• Problem to work on: Scan the listing that follows and report how many lines contain "next". Write the number alone.

• Record set:
____

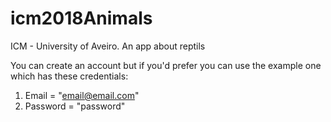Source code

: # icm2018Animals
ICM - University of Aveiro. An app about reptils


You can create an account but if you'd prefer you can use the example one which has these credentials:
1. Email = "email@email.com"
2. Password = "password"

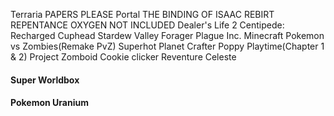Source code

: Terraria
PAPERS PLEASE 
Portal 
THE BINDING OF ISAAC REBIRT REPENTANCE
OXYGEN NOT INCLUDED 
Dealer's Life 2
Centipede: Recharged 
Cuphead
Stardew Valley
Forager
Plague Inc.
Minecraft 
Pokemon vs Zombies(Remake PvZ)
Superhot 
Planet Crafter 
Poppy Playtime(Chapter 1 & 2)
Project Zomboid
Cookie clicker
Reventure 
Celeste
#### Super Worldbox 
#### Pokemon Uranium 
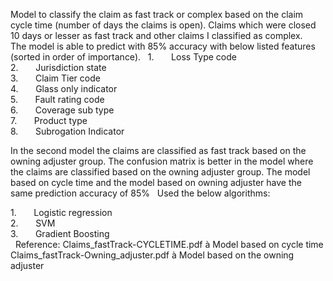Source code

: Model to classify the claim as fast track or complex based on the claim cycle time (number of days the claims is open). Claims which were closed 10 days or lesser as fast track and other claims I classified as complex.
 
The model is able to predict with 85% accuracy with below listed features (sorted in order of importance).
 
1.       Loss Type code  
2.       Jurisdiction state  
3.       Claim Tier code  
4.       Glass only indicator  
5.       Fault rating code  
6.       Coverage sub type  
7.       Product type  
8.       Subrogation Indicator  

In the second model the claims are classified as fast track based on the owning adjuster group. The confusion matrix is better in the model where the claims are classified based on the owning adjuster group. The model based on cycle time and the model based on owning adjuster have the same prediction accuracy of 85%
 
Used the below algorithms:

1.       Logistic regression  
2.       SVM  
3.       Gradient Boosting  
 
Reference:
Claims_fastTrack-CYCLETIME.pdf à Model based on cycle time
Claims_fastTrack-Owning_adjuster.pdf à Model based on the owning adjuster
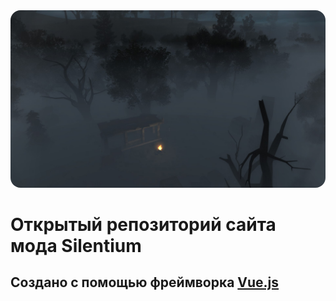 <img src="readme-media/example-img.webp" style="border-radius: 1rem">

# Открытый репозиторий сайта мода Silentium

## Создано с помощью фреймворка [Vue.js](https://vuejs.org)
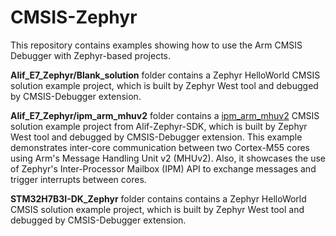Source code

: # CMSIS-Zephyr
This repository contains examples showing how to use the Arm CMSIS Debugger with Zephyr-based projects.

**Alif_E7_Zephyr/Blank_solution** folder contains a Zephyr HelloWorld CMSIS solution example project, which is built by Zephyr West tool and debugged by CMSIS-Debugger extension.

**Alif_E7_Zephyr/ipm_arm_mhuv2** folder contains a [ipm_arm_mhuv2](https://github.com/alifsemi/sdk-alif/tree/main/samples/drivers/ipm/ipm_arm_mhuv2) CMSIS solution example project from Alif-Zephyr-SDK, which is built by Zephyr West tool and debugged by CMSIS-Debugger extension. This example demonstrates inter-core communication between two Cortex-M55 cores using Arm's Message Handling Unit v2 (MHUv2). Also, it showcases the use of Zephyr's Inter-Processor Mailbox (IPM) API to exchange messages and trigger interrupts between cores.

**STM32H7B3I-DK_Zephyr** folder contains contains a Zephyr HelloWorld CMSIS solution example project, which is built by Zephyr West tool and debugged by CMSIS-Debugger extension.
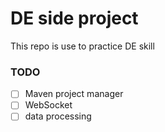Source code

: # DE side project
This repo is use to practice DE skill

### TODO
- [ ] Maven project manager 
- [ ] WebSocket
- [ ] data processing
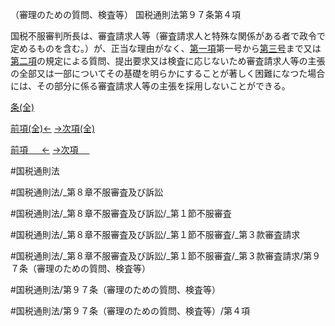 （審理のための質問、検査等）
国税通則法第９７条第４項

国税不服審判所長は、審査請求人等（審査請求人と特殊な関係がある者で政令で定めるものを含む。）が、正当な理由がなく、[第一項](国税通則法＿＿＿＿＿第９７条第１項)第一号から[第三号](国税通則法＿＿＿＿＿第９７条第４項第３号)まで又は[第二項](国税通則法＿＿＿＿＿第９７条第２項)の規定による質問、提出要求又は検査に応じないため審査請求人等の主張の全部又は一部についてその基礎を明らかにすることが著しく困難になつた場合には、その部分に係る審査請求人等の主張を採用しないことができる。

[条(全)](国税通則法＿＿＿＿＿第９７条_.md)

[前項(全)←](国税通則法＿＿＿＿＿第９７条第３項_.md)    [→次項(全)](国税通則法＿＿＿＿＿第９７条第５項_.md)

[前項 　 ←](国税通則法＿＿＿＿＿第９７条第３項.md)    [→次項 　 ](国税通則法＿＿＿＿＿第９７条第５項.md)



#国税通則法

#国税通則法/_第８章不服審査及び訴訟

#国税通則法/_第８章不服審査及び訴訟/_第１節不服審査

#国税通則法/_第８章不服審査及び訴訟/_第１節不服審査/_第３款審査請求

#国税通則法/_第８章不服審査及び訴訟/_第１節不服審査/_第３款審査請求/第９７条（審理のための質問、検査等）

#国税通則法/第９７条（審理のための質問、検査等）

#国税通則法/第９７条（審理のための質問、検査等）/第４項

____

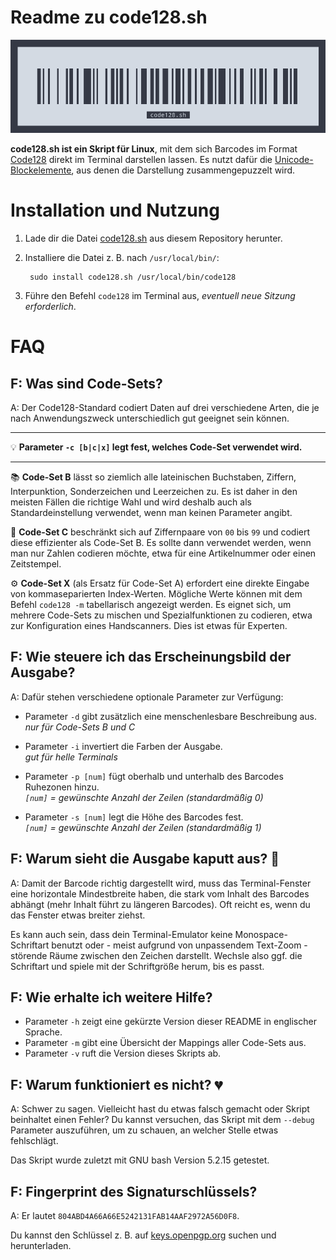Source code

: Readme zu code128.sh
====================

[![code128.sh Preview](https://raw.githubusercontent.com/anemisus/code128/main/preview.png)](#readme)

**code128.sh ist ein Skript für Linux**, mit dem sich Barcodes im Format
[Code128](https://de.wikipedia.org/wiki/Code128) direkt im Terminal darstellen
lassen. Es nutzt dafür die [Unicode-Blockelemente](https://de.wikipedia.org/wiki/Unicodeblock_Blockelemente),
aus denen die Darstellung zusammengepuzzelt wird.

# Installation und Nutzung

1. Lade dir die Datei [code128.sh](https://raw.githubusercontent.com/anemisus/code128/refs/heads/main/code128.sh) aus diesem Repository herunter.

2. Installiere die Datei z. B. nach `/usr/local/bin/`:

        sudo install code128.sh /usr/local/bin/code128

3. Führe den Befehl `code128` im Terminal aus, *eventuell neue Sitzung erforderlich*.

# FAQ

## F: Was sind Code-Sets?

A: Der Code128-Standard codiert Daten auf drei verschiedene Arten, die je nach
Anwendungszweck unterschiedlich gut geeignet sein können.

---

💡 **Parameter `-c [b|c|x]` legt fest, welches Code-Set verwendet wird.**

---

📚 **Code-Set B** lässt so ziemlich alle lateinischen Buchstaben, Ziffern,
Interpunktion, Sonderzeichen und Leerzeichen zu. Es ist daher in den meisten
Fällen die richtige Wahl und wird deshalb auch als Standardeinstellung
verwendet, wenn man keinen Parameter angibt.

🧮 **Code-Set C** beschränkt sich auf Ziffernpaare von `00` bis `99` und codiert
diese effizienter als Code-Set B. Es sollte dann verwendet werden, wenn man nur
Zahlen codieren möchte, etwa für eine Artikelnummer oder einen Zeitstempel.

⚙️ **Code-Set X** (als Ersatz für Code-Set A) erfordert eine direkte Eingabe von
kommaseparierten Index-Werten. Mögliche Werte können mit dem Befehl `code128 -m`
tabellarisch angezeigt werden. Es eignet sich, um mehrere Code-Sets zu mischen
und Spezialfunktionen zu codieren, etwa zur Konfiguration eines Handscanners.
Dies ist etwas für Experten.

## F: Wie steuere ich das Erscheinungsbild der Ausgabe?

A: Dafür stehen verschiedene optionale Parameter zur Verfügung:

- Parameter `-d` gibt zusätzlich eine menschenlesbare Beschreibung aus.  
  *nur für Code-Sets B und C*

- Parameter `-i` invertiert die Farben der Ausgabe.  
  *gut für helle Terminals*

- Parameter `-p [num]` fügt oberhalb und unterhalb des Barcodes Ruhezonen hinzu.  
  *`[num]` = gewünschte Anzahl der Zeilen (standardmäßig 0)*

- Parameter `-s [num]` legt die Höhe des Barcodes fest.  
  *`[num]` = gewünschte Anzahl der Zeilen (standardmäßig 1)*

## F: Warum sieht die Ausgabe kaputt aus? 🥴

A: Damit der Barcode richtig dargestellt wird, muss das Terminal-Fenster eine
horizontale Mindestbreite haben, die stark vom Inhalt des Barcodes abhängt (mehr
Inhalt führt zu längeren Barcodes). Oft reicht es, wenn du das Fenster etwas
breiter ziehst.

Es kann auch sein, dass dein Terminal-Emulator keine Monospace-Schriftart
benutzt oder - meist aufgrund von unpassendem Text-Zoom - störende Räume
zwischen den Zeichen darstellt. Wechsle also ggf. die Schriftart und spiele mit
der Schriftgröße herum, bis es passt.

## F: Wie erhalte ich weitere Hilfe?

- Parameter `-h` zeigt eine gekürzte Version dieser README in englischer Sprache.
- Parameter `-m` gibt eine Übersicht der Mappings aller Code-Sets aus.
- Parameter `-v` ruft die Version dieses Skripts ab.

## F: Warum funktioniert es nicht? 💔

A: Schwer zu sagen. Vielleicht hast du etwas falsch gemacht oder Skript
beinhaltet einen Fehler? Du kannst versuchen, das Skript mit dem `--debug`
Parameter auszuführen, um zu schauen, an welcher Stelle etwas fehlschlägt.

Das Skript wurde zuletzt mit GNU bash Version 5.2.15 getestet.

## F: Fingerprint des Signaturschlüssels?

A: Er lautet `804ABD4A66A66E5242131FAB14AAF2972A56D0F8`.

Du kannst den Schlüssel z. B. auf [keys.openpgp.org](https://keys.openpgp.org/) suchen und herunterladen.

____

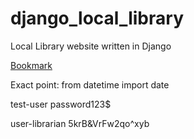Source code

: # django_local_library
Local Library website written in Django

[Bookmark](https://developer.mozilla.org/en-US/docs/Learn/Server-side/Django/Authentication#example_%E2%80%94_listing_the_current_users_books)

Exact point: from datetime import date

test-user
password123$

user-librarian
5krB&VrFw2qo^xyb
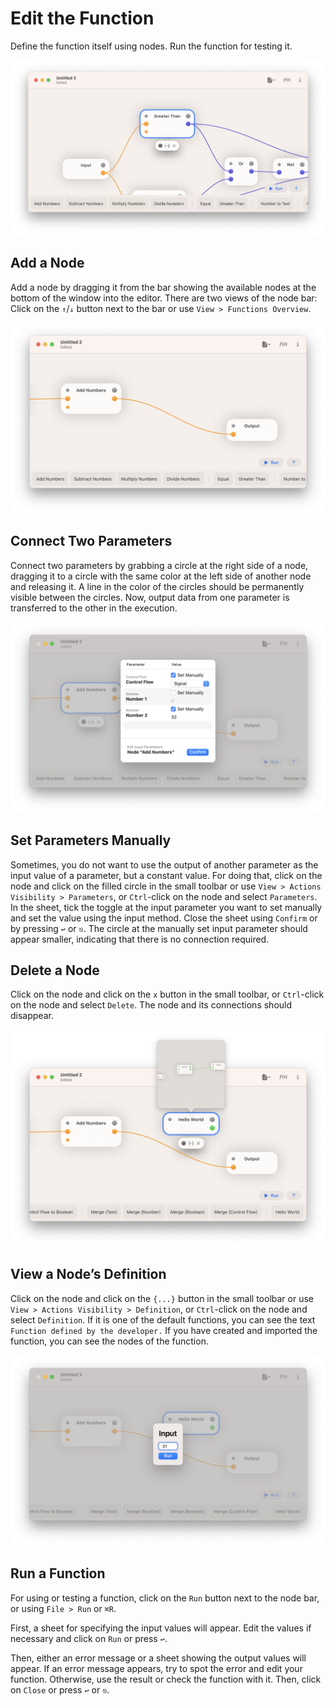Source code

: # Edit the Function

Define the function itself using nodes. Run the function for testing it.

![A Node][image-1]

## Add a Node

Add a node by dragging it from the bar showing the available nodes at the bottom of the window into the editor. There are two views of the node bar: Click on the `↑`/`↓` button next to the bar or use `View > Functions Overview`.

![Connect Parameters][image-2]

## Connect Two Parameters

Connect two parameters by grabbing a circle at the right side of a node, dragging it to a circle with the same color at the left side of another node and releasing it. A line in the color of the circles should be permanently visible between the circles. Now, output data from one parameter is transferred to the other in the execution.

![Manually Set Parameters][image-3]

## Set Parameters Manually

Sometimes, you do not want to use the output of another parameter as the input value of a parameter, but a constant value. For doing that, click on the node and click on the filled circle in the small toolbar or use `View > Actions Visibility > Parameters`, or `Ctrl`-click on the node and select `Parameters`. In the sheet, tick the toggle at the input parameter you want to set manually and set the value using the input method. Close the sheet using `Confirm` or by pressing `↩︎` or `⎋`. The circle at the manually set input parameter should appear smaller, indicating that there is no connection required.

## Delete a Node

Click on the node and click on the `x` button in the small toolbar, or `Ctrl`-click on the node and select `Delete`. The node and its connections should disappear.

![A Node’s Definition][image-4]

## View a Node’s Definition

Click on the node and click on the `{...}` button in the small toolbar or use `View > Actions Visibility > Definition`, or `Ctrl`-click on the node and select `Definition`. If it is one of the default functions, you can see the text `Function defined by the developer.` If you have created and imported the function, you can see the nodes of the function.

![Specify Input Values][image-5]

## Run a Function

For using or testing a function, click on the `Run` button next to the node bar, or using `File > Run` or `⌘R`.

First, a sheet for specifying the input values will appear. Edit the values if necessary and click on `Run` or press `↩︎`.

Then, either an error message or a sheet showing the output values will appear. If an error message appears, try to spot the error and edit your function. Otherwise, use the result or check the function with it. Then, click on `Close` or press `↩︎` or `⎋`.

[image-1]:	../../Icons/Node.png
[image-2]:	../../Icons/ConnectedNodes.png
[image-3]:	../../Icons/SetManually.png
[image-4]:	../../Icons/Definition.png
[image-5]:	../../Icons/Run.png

____

• Solution: 2